Later die avond sta ik buiten te roken met S. en V. We behoren tot de kleine groep gasten die nog een sigaret opsteekt op feestjes en hebben daarin een soort stilzwijgend verbond. Wij kunnen altijd samen ontsnappen uit de sociale ongemakken van een avond en ons afzonderen in de tuin, op het balkon of het terras. Zoals Connie Palmen schreef: de verslaving ontleent haar heroïek aan de eenzaamheid. Zo voelen wij ons: eenzame helden, maar dan met zijn drieën.

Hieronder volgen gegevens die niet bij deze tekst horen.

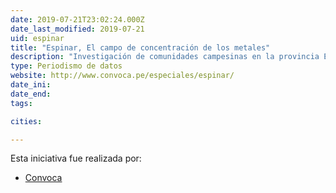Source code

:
 ```yaml
---
date: 2019-07-21T23:02:24.000Z
date_last_modified: 2019-07-21
uid: espinar
title: "Espinar, El campo de concentración de los metales"
description: "Investigación de comunidades campesinas en la provincia Espinar en Cusco, que viven con excesos de minerales en sus cuerpos al pie de depósitos de desechos mineos de la antigua Xstrata Tintaya, hoy en manos de Glencore, el gigante suizo que controla el 50% del mercado mundial de cobre."
type: Periodismo de datos
website: http://www.convoca.pe/especiales/espinar/
date_ini: 
date_end: 
tags:

cities: 

---
```


Esta iniciativa fue realizada por:

- [Convoca](/i/convoca.html)
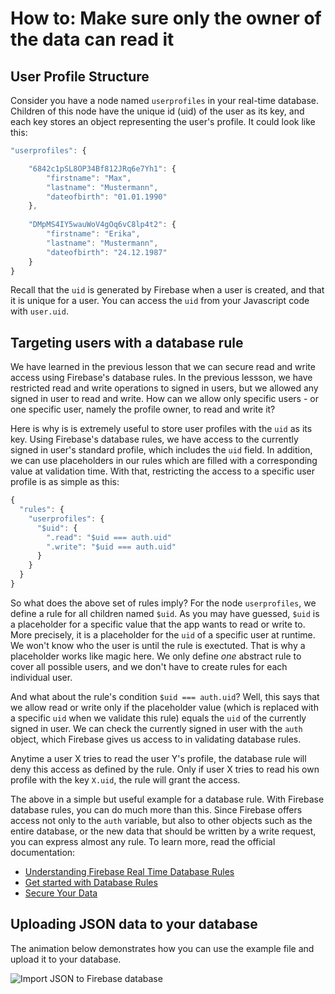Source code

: # How to: Make sure only the owner of the data can read it

## User Profile Structure

Consider you have a node named `userprofiles` in your real-time database. Children of this node have the unique id (uid) of the user as its key, and each key stores an object representing the user's profile. It could look like this:

```javascript
"userprofiles": {

    "6842c1pSL8OP34Bf812JRq6e7Yh1": {
        "firstname": "Max",
        "lastname": "Mustermann",
        "dateofbirth": "01.01.1990"
    },
    
    "DMpMS4IY5wauWoV4gOq6vC8lp4t2": {
        "firstname": "Erika",
        "lastname": "Mustermann",
        "dateofbirth": "24.12.1987"
    }
}
```

Recall that the `uid` is generated by Firebase when a user is created, and that it is unique for a user. You can access the `uid` from your Javascript code with `user.uid`.

## Targeting users with a database rule

We have learned in the previous lesson that we can secure read and write access using Firebase's database rules. In the previous lessson, we have restricted read and write operations to signed in users, but we allowed any signed in user to read and write. How can we allow only specific users - or one specific user, namely the profile owner, to read and write it? 

Here is why is is extremely useful to store user profiles with the `uid` as its key. Using Firebase's database rules, we have access to the currently signed in user's standard profile, which includes the `uid` field. In addition, we can use placeholders in our rules which are filled with a corresponding value at validation time. With that, restricting the access to a specific user profile is as simple as this:

```javascript
{
  "rules": {
    "userprofiles": {
      "$uid": {
        ".read": "$uid === auth.uid"  
        ".write": "$uid === auth.uid"
      }
    }
  }
}
```

So what does the above set of rules imply? For the node `userprofiles`, we define a rule for all children named `$uid`. As you may have guessed, `$uid` is a placeholder for a specific value that the app wants to read or write to. More precisely, it is a placeholder for the `uid` of a specific user at runtime. We won't know who the user is until the rule is exectuted. That is why a placeholder works like magic here. We only define *one* abstract rule to cover all possible users, and we don't have to create rules for each individual user.

And what about the rule's condition `$uid === auth.uid`? Well, this says that we allow read or write only if the placeholder value (which is replaced with a specific `uid` when we validate this rule) equals the `uid` of the currently signed in user. We can check the currently signed in user with the `auth` object, which Firebase gives us access to in validating database rules.

Anytime a user X tries to read the user Y's profile, the database rule will deny this access as defined by the rule. Only if user X tries to read his own profile with the key `X.uid`, the rule will grant the access.

The above in a simple but useful example for a database rule. With Firebase database rules, you can do much more than this. Since Firebase offers access not only to the `auth` variable, but also to other objects such as the entire database, or the new data that should be written by a write request, you can express almost any rule. To learn more, read the official documentation:

- [Understanding Firebase Real Time Database Rules](https://firebase.google.com/docs/database/security/)
- [Get started with Database Rules](https://firebase.google.com/docs/database/security/quickstart)
- [Secure Your Data](https://firebase.google.com/docs/database/security/securing-data)

## Uploading JSON data to your database

The animation below demonstrates how you can use the example file and upload it to your database.

![Import JSON to Firebase database](https://media.giphy.com/media/vFKqnCdLPNOKc/giphy.gif)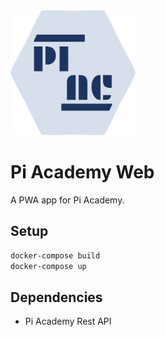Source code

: <img src="./src/assets/icons/pi-academy.svg" width="200" height="200">

# Pi Academy Web
A PWA app for Pi Academy.

## Setup
```bash
docker-compose build
docker-compose up
```

## Dependencies
- Pi Academy Rest API

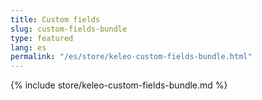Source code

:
 ```yaml
---
title: Custom fields
slug: custom-fields-bundle
type: featured
lang: es
permalink: "/es/store/keleo-custom-fields-bundle.html"
---
```


{% include store/keleo-custom-fields-bundle.md %}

Het is donker in de tuin en de nacht is helder. S., V. en ik gooien onze hoofden in onze nek en zien de tientallen glinsterende stipjes in het zwarte niets. Het is even stil. Dan vertelt S. dat je de volgende dag op de universiteit door de sterrenkijker kan kijken. ‘Ik durf alleen niet,’ biecht ze op.
V. en ik snappen meteen waar ze het over heeft. Als we naar de sterren kijken, voelen we ons ineens zo vreselijk klein. We zijn als krioelende beestjes op een stuk aarde, niets doet er nog toe, we zweven maar met zijn allen op een bol in een oneindige ruimte. Van dat idee worden S., V. en ik nog stiller. We steken gauw een nieuwe sigaret op. ‘Dus we lijden aan heelalangst,’ zeg ik. Ik proef mijn nieuw bedachte woord. Heelalangst: de angst om je bewust te worden van het heelal, van hoe klein en nietig we zijn, hoe betekenisloos en relatief ons bestaan is. Liever kijken we naar de grond onder onze voeten, of nog liever: staren we naar onze eigen navels om maar niet te hoeven beseffen hoe weinig we er eigenlijk toe doen, om ons maar groot en belangrijk te kunnen voelen.
‘Wat maken we ervan, 63 of 64?’ De stem van de jonge vrouw achter de balie schudt me wakker.
Met de jarige op het feestje en mijn heelalangst in mijn achterhoofd antwoord ik vastbesloten: ‘Doe maar 63.’ 163 centimeter lang zijn. Dat is eigenlijk meer dan genoeg.